MORE than 250 Ripon Grammar School students have been taught valuable life-saving skills.
Pupils from Years 7 and 8 joined around 40,000 students throughout Yorkshire to receive cardiopulmonary resuscitation (CPR) training on Restart a Heart Day.
Design technology teacher Rebecca Stevenson, who co-ordinated the event at RGS, thanked the Yorkshire Ambulance and Fire and Rescue services for running the training sessions, adding: "It's been a fantastic opportunity for all our first and second year students to learn a valuable life-saving skill. They are now much more knowledgeable and confident in relation to emergency situations."
RGS is one of a record-breaking number of 165 schools in the county to join in the sixth annual Restart a Heart Day programme. Led by the Resuscitation Council (UK) in partnership with The British Heart Foundation, British Red Cross, St John Ambulance, and Yorkshire Ambulance Service, the one-day event aims to improve the low numbers of people surviving out-of-hospital cardiac arrests.
Currently in the UK, fewer than one in ten people survive a cardiac arrest. In countries like Norway, where CPR is taught in schools, one in four people survive.
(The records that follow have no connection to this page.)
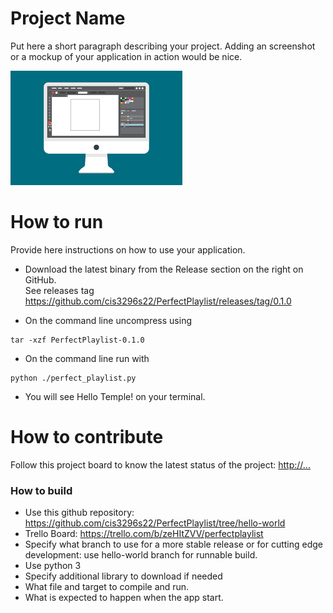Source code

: # Project Name
Put here a short paragraph describing your project. 
Adding an screenshot or a mockup of your application in action would be nice.  

![This is a screenshot.](images.png)
# How to run
Provide here instructions on how to use your application.   
- Download the latest binary from the Release section on the right on GitHub.  
  See releases tag https://github.com/cis3296s22/PerfectPlaylist/releases/tag/0.1.0
  
- On the command line uncompress using
```
tar -xzf PerfectPlaylist-0.1.0
```
- On the command line run with
```
python ./perfect_playlist.py
```
- You will see Hello Temple! on your terminal. 

# How to contribute
Follow this project board to know the latest status of the project: [http://...]([http://...])  

### How to build
- Use this github repository: https://github.com/cis3296s22/PerfectPlaylist/tree/hello-world 
- Trello Board: https://trello.com/b/zeHItZVV/perfectplaylist
- Specify what branch to use for a more stable release or for cutting edge development: use hello-world branch for runnable build.
- Use python 3
- Specify additional library to download if needed 
- What file and target to compile and run. 
- What is expected to happen when the app start.

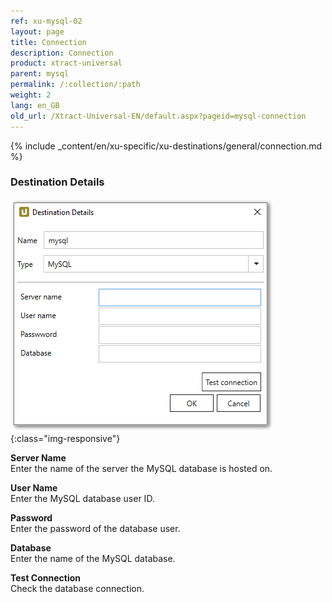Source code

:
 ```yaml
---
ref: xu-mysql-02
layout: page
title: Connection
description: Connection
product: xtract-universal
parent: mysql
permalink: /:collection/:path
weight: 2
lang: en_GB
old_url: /Xtract-Universal-EN/default.aspx?pageid=mysql-connection
---
```


{% include _content/en/xu-specific/xu-destinations/general/connection.md %}	

### Destination Details

![mysql_destination_details](/img/content/mysql_destination_details.png){:class="img-responsive"}

**Server Name** <br>
Enter the name of the server the MySQL database is hosted on.

**User Name** <br>
Enter the MySQL database user ID.

**Password** <br>
Enter the password of the database user.

**Database** <br>
Enter the name of the MySQL database.

**Test Connection** <br>
Check the database connection.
To date, the Yorkshire Ambulance Service has taught the vital life-saving skills to more than 105,000 schoolchildren with the aim of improving these figures.
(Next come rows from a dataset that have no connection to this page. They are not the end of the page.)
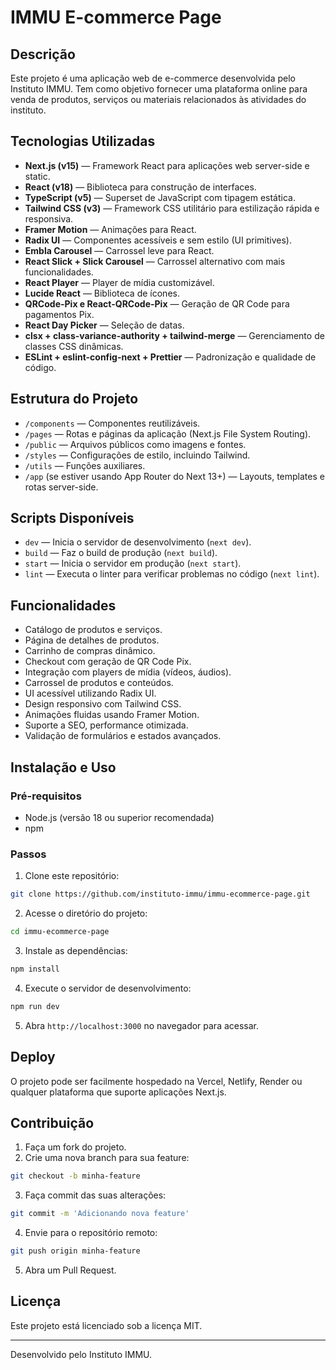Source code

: 
# IMMU E-commerce Page

## Descrição
Este projeto é uma aplicação web de e-commerce desenvolvida pelo Instituto IMMU. Tem como objetivo fornecer uma plataforma online para venda de produtos, serviços ou materiais relacionados às atividades do instituto.

## Tecnologias Utilizadas
- **Next.js (v15)** — Framework React para aplicações web server-side e static.
- **React (v18)** — Biblioteca para construção de interfaces.
- **TypeScript (v5)** — Superset de JavaScript com tipagem estática.
- **Tailwind CSS (v3)** — Framework CSS utilitário para estilização rápida e responsiva.
- **Framer Motion** — Animações para React.
- **Radix UI** — Componentes acessíveis e sem estilo (UI primitives).
- **Embla Carousel** — Carrossel leve para React.
- **React Slick + Slick Carousel** — Carrossel alternativo com mais funcionalidades.
- **React Player** — Player de mídia customizável.
- **Lucide React** — Biblioteca de ícones.
- **QRCode-Pix e React-QRCode-Pix** — Geração de QR Code para pagamentos Pix.
- **React Day Picker** — Seleção de datas.
- **clsx + class-variance-authority + tailwind-merge** — Gerenciamento de classes CSS dinâmicas.
- **ESLint + eslint-config-next + Prettier** — Padronização e qualidade de código.

## Estrutura do Projeto
- `/components` — Componentes reutilizáveis.
- `/pages` — Rotas e páginas da aplicação (Next.js File System Routing).
- `/public` — Arquivos públicos como imagens e fontes.
- `/styles` — Configurações de estilo, incluindo Tailwind.
- `/utils` — Funções auxiliares.
- `/app` (se estiver usando App Router do Next 13+) — Layouts, templates e rotas server-side.

## Scripts Disponíveis
- `dev` — Inicia o servidor de desenvolvimento (`next dev`).
- `build` — Faz o build de produção (`next build`).
- `start` — Inicia o servidor em produção (`next start`).
- `lint` — Executa o linter para verificar problemas no código (`next lint`).

## Funcionalidades
- Catálogo de produtos e serviços.
- Página de detalhes de produtos.
- Carrinho de compras dinâmico.
- Checkout com geração de QR Code Pix.
- Integração com players de mídia (vídeos, áudios).
- Carrossel de produtos e conteúdos.
- UI acessível utilizando Radix UI.
- Design responsivo com Tailwind CSS.
- Animações fluidas usando Framer Motion.
- Suporte a SEO, performance otimizada.
- Validação de formulários e estados avançados.

## Instalação e Uso

### Pré-requisitos
- Node.js (versão 18 ou superior recomendada)
- npm

### Passos
1. Clone este repositório:
```bash
git clone https://github.com/instituto-immu/immu-ecommerce-page.git
```

2. Acesse o diretório do projeto:
```bash
cd immu-ecommerce-page
```

3. Instale as dependências:
```bash
npm install
```

4. Execute o servidor de desenvolvimento:
```bash
npm run dev
```

5. Abra `http://localhost:3000` no navegador para acessar.

## Deploy
O projeto pode ser facilmente hospedado na Vercel, Netlify, Render ou qualquer plataforma que suporte aplicações Next.js.

## Contribuição
1. Faça um fork do projeto.
2. Crie uma nova branch para sua feature:
```bash
git checkout -b minha-feature
```
3. Faça commit das suas alterações:
```bash
git commit -m 'Adicionando nova feature'
```
4. Envie para o repositório remoto:
```bash
git push origin minha-feature
```
5. Abra um Pull Request.

## Licença
Este projeto está licenciado sob a licença MIT.

---
Desenvolvido pelo Instituto IMMU.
Yorkshire Ambulance Service community resuscitation manager Jason Carlyon said: “We are overwhelmed with the response to this year’s campaign which continues to go from strength to strength.
"What happens in the first few moments of a cardiac arrest is critical and we would encourage members of the public to perform CPR and retrieve the nearest defibrillator to give that patient the best possible chance of survival. The worst thing anyone can do is nothing."
As the annual Restart a Heart initiative, piloted by the YAS, is now marked all over the world, one recent survey by the Resuscitation Council (UK) and St John Ambulance shows that people in Yorkshire are more likely to perform CPR on a stranger than anywhere else in the country.
Andy Lockey, vice president of the Resuscitation Council (UK) and Restart a Heart Day lead said: "Training is the biggest factor in the likelihood of intervention - validating the need for as many people as possible to learn the simple skills needed to save a life. Cardiac arrest can happen to anyone, at any time. In an emergency, CPR can't wait."